Interest on home equity loans and lines of credit are deductible only if the borrowed funds are used to buy, build, or substantially improve the taxpayer’s home that secures the loan. The loan must be secured by the taxpayer’s main home or second home (qualified residence), and meet other requirements.
Is the interest on a home equity line of credit deductible?
The Tax Cuts and Jobs Act of 2017, enacted Dec. 22, suspends from 2018 until 2026 the deduction for interest paid on home equity loans and lines of credit, unless they are used to buy, build or substantially improve the taxpayer’s home that secures the loan.
Is the interest paid on a HELOC tax deductible?
(See Home Equity Loan vs. HELOC .) Interest paid on either loan, like the interest on your first mortgage, is sometimes tax-deductible. Since the Dec. 2017 tax law changes, whether interest on any kind of HELOC or home equity loan is tax deductible depends on how you are spending the loan funds.

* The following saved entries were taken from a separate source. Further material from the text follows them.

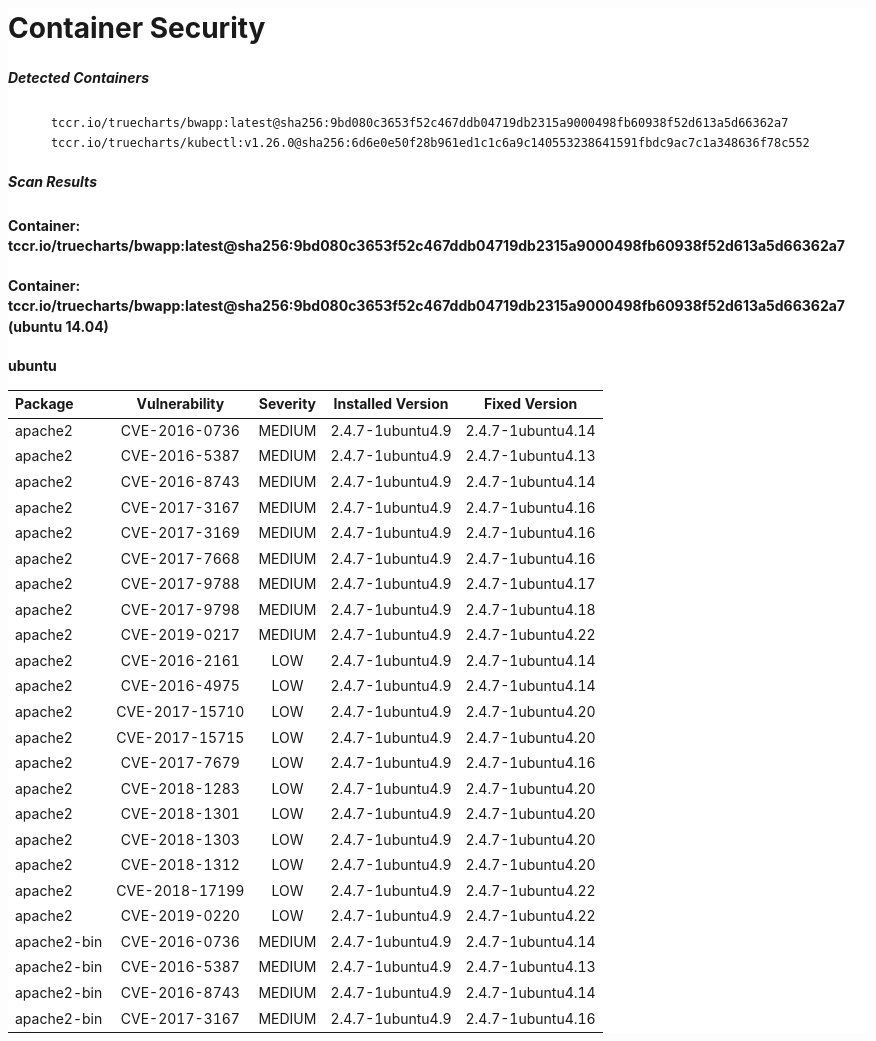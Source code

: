 # Container Security

##### Detected Containers

          tccr.io/truecharts/bwapp:latest@sha256:9bd080c3653f52c467ddb04719db2315a9000498fb60938f52d613a5d66362a7
          tccr.io/truecharts/kubectl:v1.26.0@sha256:6d6e0e50f28b961ed1c1c6a9c140553238641591fbdc9ac7c1a348636f78c552

##### Scan Results

**Container: tccr.io/truecharts/bwapp:latest@sha256:9bd080c3653f52c467ddb04719db2315a9000498fb60938f52d613a5d66362a7**

#### Container: tccr.io/truecharts/bwapp:latest@sha256:9bd080c3653f52c467ddb04719db2315a9000498fb60938f52d613a5d66362a7 (ubuntu 14.04)
    

**ubuntu**

      
| Package         |    Vulnerability   |   Severity  |  Installed Version | Fixed Version |
|:----------------|:------------------:|:-----------:|:------------------:|:-------------:|
| apache2         |    CVE-2016-0736   |   MEDIUM  |  2.4.7-1ubuntu4.9 | 2.4.7-1ubuntu4.14 |
| apache2         |    CVE-2016-5387   |   MEDIUM  |  2.4.7-1ubuntu4.9 | 2.4.7-1ubuntu4.13 |
| apache2         |    CVE-2016-8743   |   MEDIUM  |  2.4.7-1ubuntu4.9 | 2.4.7-1ubuntu4.14 |
| apache2         |    CVE-2017-3167   |   MEDIUM  |  2.4.7-1ubuntu4.9 | 2.4.7-1ubuntu4.16 |
| apache2         |    CVE-2017-3169   |   MEDIUM  |  2.4.7-1ubuntu4.9 | 2.4.7-1ubuntu4.16 |
| apache2         |    CVE-2017-7668   |   MEDIUM  |  2.4.7-1ubuntu4.9 | 2.4.7-1ubuntu4.16 |
| apache2         |    CVE-2017-9788   |   MEDIUM  |  2.4.7-1ubuntu4.9 | 2.4.7-1ubuntu4.17 |
| apache2         |    CVE-2017-9798   |   MEDIUM  |  2.4.7-1ubuntu4.9 | 2.4.7-1ubuntu4.18 |
| apache2         |    CVE-2019-0217   |   MEDIUM  |  2.4.7-1ubuntu4.9 | 2.4.7-1ubuntu4.22 |
| apache2         |    CVE-2016-2161   |   LOW  |  2.4.7-1ubuntu4.9 | 2.4.7-1ubuntu4.14 |
| apache2         |    CVE-2016-4975   |   LOW  |  2.4.7-1ubuntu4.9 | 2.4.7-1ubuntu4.14 |
| apache2         |    CVE-2017-15710   |   LOW  |  2.4.7-1ubuntu4.9 | 2.4.7-1ubuntu4.20 |
| apache2         |    CVE-2017-15715   |   LOW  |  2.4.7-1ubuntu4.9 | 2.4.7-1ubuntu4.20 |
| apache2         |    CVE-2017-7679   |   LOW  |  2.4.7-1ubuntu4.9 | 2.4.7-1ubuntu4.16 |
| apache2         |    CVE-2018-1283   |   LOW  |  2.4.7-1ubuntu4.9 | 2.4.7-1ubuntu4.20 |
| apache2         |    CVE-2018-1301   |   LOW  |  2.4.7-1ubuntu4.9 | 2.4.7-1ubuntu4.20 |
| apache2         |    CVE-2018-1303   |   LOW  |  2.4.7-1ubuntu4.9 | 2.4.7-1ubuntu4.20 |
| apache2         |    CVE-2018-1312   |   LOW  |  2.4.7-1ubuntu4.9 | 2.4.7-1ubuntu4.20 |
| apache2         |    CVE-2018-17199   |   LOW  |  2.4.7-1ubuntu4.9 | 2.4.7-1ubuntu4.22 |
| apache2         |    CVE-2019-0220   |   LOW  |  2.4.7-1ubuntu4.9 | 2.4.7-1ubuntu4.22 |
| apache2-bin         |    CVE-2016-0736   |   MEDIUM  |  2.4.7-1ubuntu4.9 | 2.4.7-1ubuntu4.14 |
| apache2-bin         |    CVE-2016-5387   |   MEDIUM  |  2.4.7-1ubuntu4.9 | 2.4.7-1ubuntu4.13 |
| apache2-bin         |    CVE-2016-8743   |   MEDIUM  |  2.4.7-1ubuntu4.9 | 2.4.7-1ubuntu4.14 |
| apache2-bin         |    CVE-2017-3167   |   MEDIUM  |  2.4.7-1ubuntu4.9 | 2.4.7-1ubuntu4.16 |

Is there a loophole in the home equity loan deduction?
The Internal Revenue Service ( IRS ), however, has left a loophole in the current tax law that would permit some homeowners to continue benefiting from the home equity loan interest deduction. 4
Are there any tax breaks for home equity loan interest?
The 2017 Tax Cuts and Jobs Act introduced a slew of new tax breaks while doing away with others, one of which was supposed to affect home equity loan interest. Much of that deduction has effectively been eliminated, at least through the end of 2025.